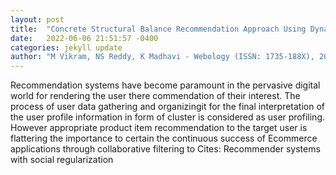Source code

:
 ```yaml
---
layout: post
title:  "Concrete Structural Balance Recommendation Approach Using Dynamic Multi-Preference For TOP-N Recommendation"
date:   2022-06-06 21:51:57 -0400
categories: jekyll update
author: "M Vikram, NS Reddy, K Madhavi - Webology (ISSN: 1735-188X), 2022"
---
```

Recommendation systems have become paramount in the pervasive digital world for rendering the user there commendation of their interest. The process of user data gathering and organizingit for the final interpretation of the user profile information in form of cluster is considered as user profiling. However appropriate product item recommendation to the target user is flattering the importance to certain the continuous success of Ecommerce applications through collaborative filtering to 
Cites: Recommender systems with social regularization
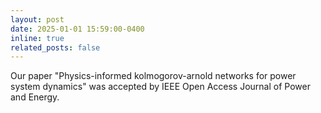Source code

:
 ```yaml
---
layout: post
date: 2025-01-01 15:59:00-0400
inline: true
related_posts: false
---
```


Our paper "Physics-informed kolmogorov-arnold networks for power system dynamics" was accepted by IEEE Open Access Journal of Power and Energy.
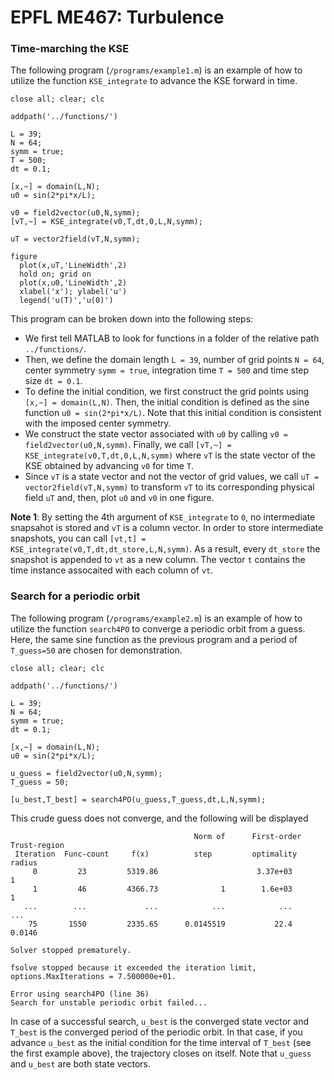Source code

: # EPFL ME467: Turbulence
### Time-marching the KSE
The following program (`/programs/example1.m`) is an example of how to utilize the function `KSE_integrate` to advance the KSE forward in time.
```
close all; clear; clc

addpath('../functions/')

L = 39;
N = 64;
symm = true;
T = 500;
dt = 0.1;

[x,~] = domain(L,N);
u0 = sin(2*pi*x/L);

v0 = field2vector(u0,N,symm);
[vT,~] = KSE_integrate(v0,T,dt,0,L,N,symm);

uT = vector2field(vT,N,symm);

figure
  plot(x,uT,'LineWidth',2)
  hold on; grid on
  plot(x,u0,'LineWidth',2)
  xlabel('x'); ylabel('u')
  legend('u(T)','u(0)')
```
This program can be broken down into the following steps:
- We first tell MATLAB to look for functions in a folder of the relative path `../functions/`.
- Then, we define the domain length `L = 39`, number of grid points `N = 64`, center symmetry `symm = true`, integration time `T = 500` and time step size `dt = 0.1`.
- To define the initial condition, we first construct the grid points using `[x,~] = domain(L,N)`. Then, the initial condition is defined as the sine function `u0 = sin(2*pi*x/L)`. Note that this initial condition is consistent with the imposed center symmetry.
- We construct the state vector associated with `u0` by calling `v0 = field2vector(u0,N,symm)`. Finally, we call `[vT,~] = KSE_integrate(v0,T,dt,0,L,N,symm)` where `vT` is the state vector of the KSE obtained by advancing `v0` for time `T`.
- Since `vT` is a state vector and not the vector of grid values, we call `uT = vector2field(vT,N,symm)` to transform `vT` to its corresponding physical field `uT` and, then, plot `u0` and `v0` in one figure.

 **Note 1**: By setting the 4th argument of `KSE_integrate` to `0`, no intermediate snapsahot is stored and `vT` is a column vector. In order to store intermediate snapshots, you can call `[vt,t] = KSE_integrate(v0,T,dt,dt_store,L,N,symm)`. As a result, every `dt_store` the snapshot is appended to `vt` as a new column. The vector `t` contains the time instance assocaited with each column of `vt`.

### Search for a periodic orbit
The following program (`/programs/example2.m`) is an example of how to utilize the function `search4PO` to converge a periodic orbit from a guess. Here, the same sine function as the previous program and a period of `T_guess=50` are chosen for demonstration.
```
close all; clear; clc

addpath('../functions/')

L = 39;
N = 64;
symm = true;
dt = 0.1;

[x,~] = domain(L,N);
u0 = sin(2*pi*x/L);

u_guess = field2vector(u0,N,symm);
T_guess = 50;

[u_best,T_best] = search4PO(u_guess,T_guess,dt,L,N,symm); 
```
This crude guess does not converge, and the following will be displayed
```
                                         Norm of      First-order   Trust-region
 Iteration  Func-count     f(x)          step         optimality    radius
     0         23         5319.86                      3.37e+03               1
     1         46         4366.73              1        1.6e+03               1
   ...        ...             ...            ...            ...             ...
    75       1550         2335.65      0.0145519           22.4          0.0146

Solver stopped prematurely.

fsolve stopped because it exceeded the iteration limit,
options.MaxIterations = 7.500000e+01.

Error using search4PO (line 36)
Search for unstable periodic orbit failed...
```
In case of a successful search, `u_best` is the converged state vector and `T_best` is the converged period of the periodic orbit. In that case, if you advance `u_best` as the initial condition for the time interval of `T_best` (see the first example above), the trajectory closes on itself. Note that `u_guess` and `u_best` are both state vectors.
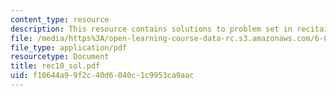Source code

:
 ```yaml
---
content_type: resource
description: This resource contains solutions to problem set in recitaion ten.
file: /media/https%3A/open-learning-course-data-rc.s3.amazonaws.com/6-041-probabilistic-systems-analysis-and-applied-probability-spring-2006/f10644a99f2c40d6040c1c9953ca9aac_rec10_sol.pdf
file_type: application/pdf
resourcetype: Document
title: rec10_sol.pdf
uid: f10644a9-9f2c-40d6-040c-1c9953ca9aac
---
```

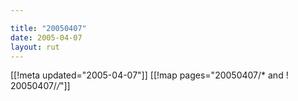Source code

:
 ```yaml
---

title: "20050407"
date: 2005-04-07
layout: rut
---
```


[[!meta updated="2005-04-07"]]
[[!map pages="20050407/* and ! 20050407/*/*"]]
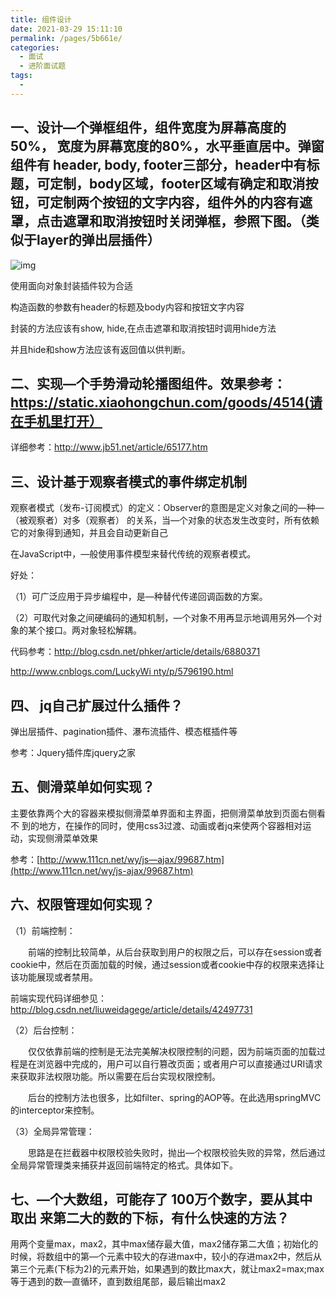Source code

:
 ```yaml
---
title: 组件设计
date: 2021-03-29 15:11:10
permalink: /pages/5b661e/
categories:
  - 面试
  - 进阶面试题
tags:
  - 
---
```

## 一、设计—个弹框组件，组件宽度为屏幕高度的50%， 宽度为屏幕宽度的80%，水平垂直居中。弹窗组件有 header, body, footer三部分，header中有标题，可定制，body区域，footer区域有确定和取消按钮，可定制两个按钮的文字内容，组件外的内容有遮罩，点击遮罩和取消按钮时关闭弹框，参照下图。（类似于layer的弹出层插件）

![img](/blog/images/050.jpg)

使用面向对象封装插件较为合适

构造函数的参数有header的标题及body内容和按钮文字内容 

封装的方法应该有show, hide,在点击遮罩和取消按钮时调用hide方法 

并且hide和show方法应该有返回值以供判断。

## 二、实现—个手势滑动轮播图组件。效果参考：https://static.xiaohongchun.com/goods/4514(请在手机里打开）

详细参考：http://www.jb51.net/article/65177.htm

## 三、设计基于观察者模式的事件绑定机制

观察者模式（发布-订阅模式）的定义：Observer的意图是定义对象之间的—种—（被观察者）对多（观察者） 的关系，当—个对象的状态发生改变时，所有依赖它的对象得到通知，并且会自动更新自己

在JavaScript中，—般使用事件模型来替代传统的观察者模式。 

好处： 

（1）可广泛应用于异步编程中，是—种替代传递回调函数的方案。 

（2）可取代对象之间硬编码的通知机制，—个对象不用再显示地调用另外—个对象的某个接口。两对象轻松解耦。

代码参考：http://blog.csdn.net/phker/article/details/6880371

[http://www.cnblogs.com/LuckyWi nty/p/5796190.html](http://www.cnblogs.com/LuckyWinty/p/5796190.html)

## 四、 jq自己扩展过什么插件？

弹出层插件、pagination插件、瀑布流插件、模态框插件等

参考：Jquery插件库jquery之家

## 五、侧滑菜单如何实现？

主要依靠两个大的容器来模拟侧滑菜单界面和主界面，把侧滑菜单放到页面右侧看不 到的地方，在操作的同时，使用css3过渡、动画或者jq来使两个容器相对运动，实现侧滑菜单效果

参考：[http://www.111cn.net/wy/js—ajax/99687.htm](http://www.111cn.net/wy/js-ajax/99687.htm)

## 六、权限管理如何实现？

（1）前端控制：

　　前端的控制比较简单，从后台获取到用户的权限之后，可以存在session或者cookie中，然后在页面加载的时候，通过session或者cookie中存的权限来选择让该功能展现或者禁用。

前端实现代码详细参见：http://blog.csdn.net/liuweidagege/article/details/42497731

（2）后台控制：

　　仅仅依靠前端的控制是无法完美解决权限控制的问题，因为前端页面的加载过程是在浏览器中完成的，用户可以自行篡改页面；或者用户可以直接通过URI请求来获取非法权限功能。所以需要在后台实现权限控制。

　　后台的控制方法也很多，比如filter、spring的AOP等。在此选用springMVC的interceptor来控制。

（3）全局异常管理：

　　思路是在拦截器中权限校验失败时，抛出—个权限校验失败的异常，然后通过全局异常管理类来捕获并返回前端特定的格式。具体如下。

## 七、—个大数组，可能存了 100万个数字，要从其中取出 来第二大的数的下标，有什么快速的方法？

用两个变量max，max2，其中max储存最大值，max2储存第二大值；初始化的时候，将数组中的第—个元素中较大的存进max中，较小的存进max2中，然后从第三个元素(下标为2)的元素开始，如果遇到的数比max大，就让max2=max;max等于遇到的数—直循环，直到数组尾部，最后输出max2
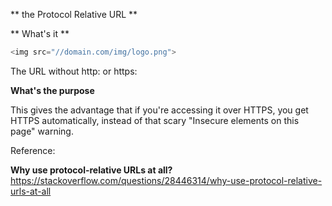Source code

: ** the Protocol Relative URL **

** What's it **


```javascript
<img src="//domain.com/img/logo.png">
```
The URL without http: or https:

**What's the purpose**

This gives the advantage that if you're accessing it over HTTPS, you get HTTPS automatically, instead of that scary "Insecure elements on this page" warning.

Reference:

**Why use protocol-relative URLs at all?** https://stackoverflow.com/questions/28446314/why-use-protocol-relative-urls-at-all
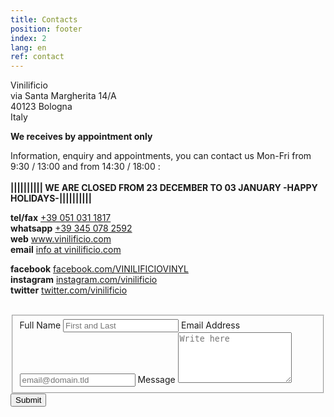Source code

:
 ```yaml
---
title: Contacts
position: footer
index: 2
lang: en
ref: contact
---
```



Vinilificio<br>
via Santa Margherita 14/A<br>
40123 Bologna<br>
Italy


__We receives by appointment only__

Information, enquiry and appointments, you can contact us Mon-Fri from 9:30 / 13:00 and from 14:30 / 18:00 :<br><br>
__|||||||||| WE ARE CLOSED FROM 23 DECEMBER TO 03 JANUARY -HAPPY HOLIDAYS-||||||||||__<BR>

__tel/fax__ <a href="tel:+390510311817" title="Call the Vinilifico">+39 051 031 1817</a><br>
__whatsapp__ <a href="https://wa.me/393450782592" title="Chat on WhatsApp with the Vinilificio">+39 345 078 2592</a><br>
__web__ www.vinilificio.com<br>
__email__ <a href="mailto:info@vinilificio.com" title="Send an email to the Vinilificio">info at vinilificio.com</a><br>

__facebook__ [facebook.com/VINILIFICIOVINYL](http://www.facebook.com/VINILIFICIOVINYL)<br>
__instagram__ [instagram.com/vinilificio](http://instagram.com/vinilificio)<br>
__twitter__ [twitter.com/vinilificio](http://www.twitter.com/vinilificio)
<br>
<br>


<form id="fs-frm" name="simple-contact-form" accept-charset="utf-8" action="https://formspree.io/f/xdobonjv" method="post">
  <fieldset id="fs-frm-inputs">
    <label for="full-name">Full Name</label>
    <input type="text" name="name" id="full-name" placeholder="First and Last" required="">
    <label for="email-address">Email Address</label>
    <input type="email" name="_replyto" id="email-address" placeholder="email@domain.tld" required="">
    <label for="message">Message</label>
    <textarea rows="5" name="message" id="message" placeholder="Write here" required=""></textarea>
    <input type="hidden" name="_subject" id="email-subject" value="Contact Form Submission">
  </fieldset>
  <input type="submit" value="Submit">
</form>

REQUIREMENT: Copy the lines of the data above exactly as written, beginning with the line containing "- We first tell" and ending with the line containing "- Then, we define", and leave out all other lines.

COMPLETED TASK:
- We first tell MATLAB to look for functions in a folder of the relative path `../functions/`.
- Then, we define the domain length `L = 39`, number of grid points `N = 64`, center symmetry `symm = true`, integration time `T = 500` and time step size `dt = 0.1`.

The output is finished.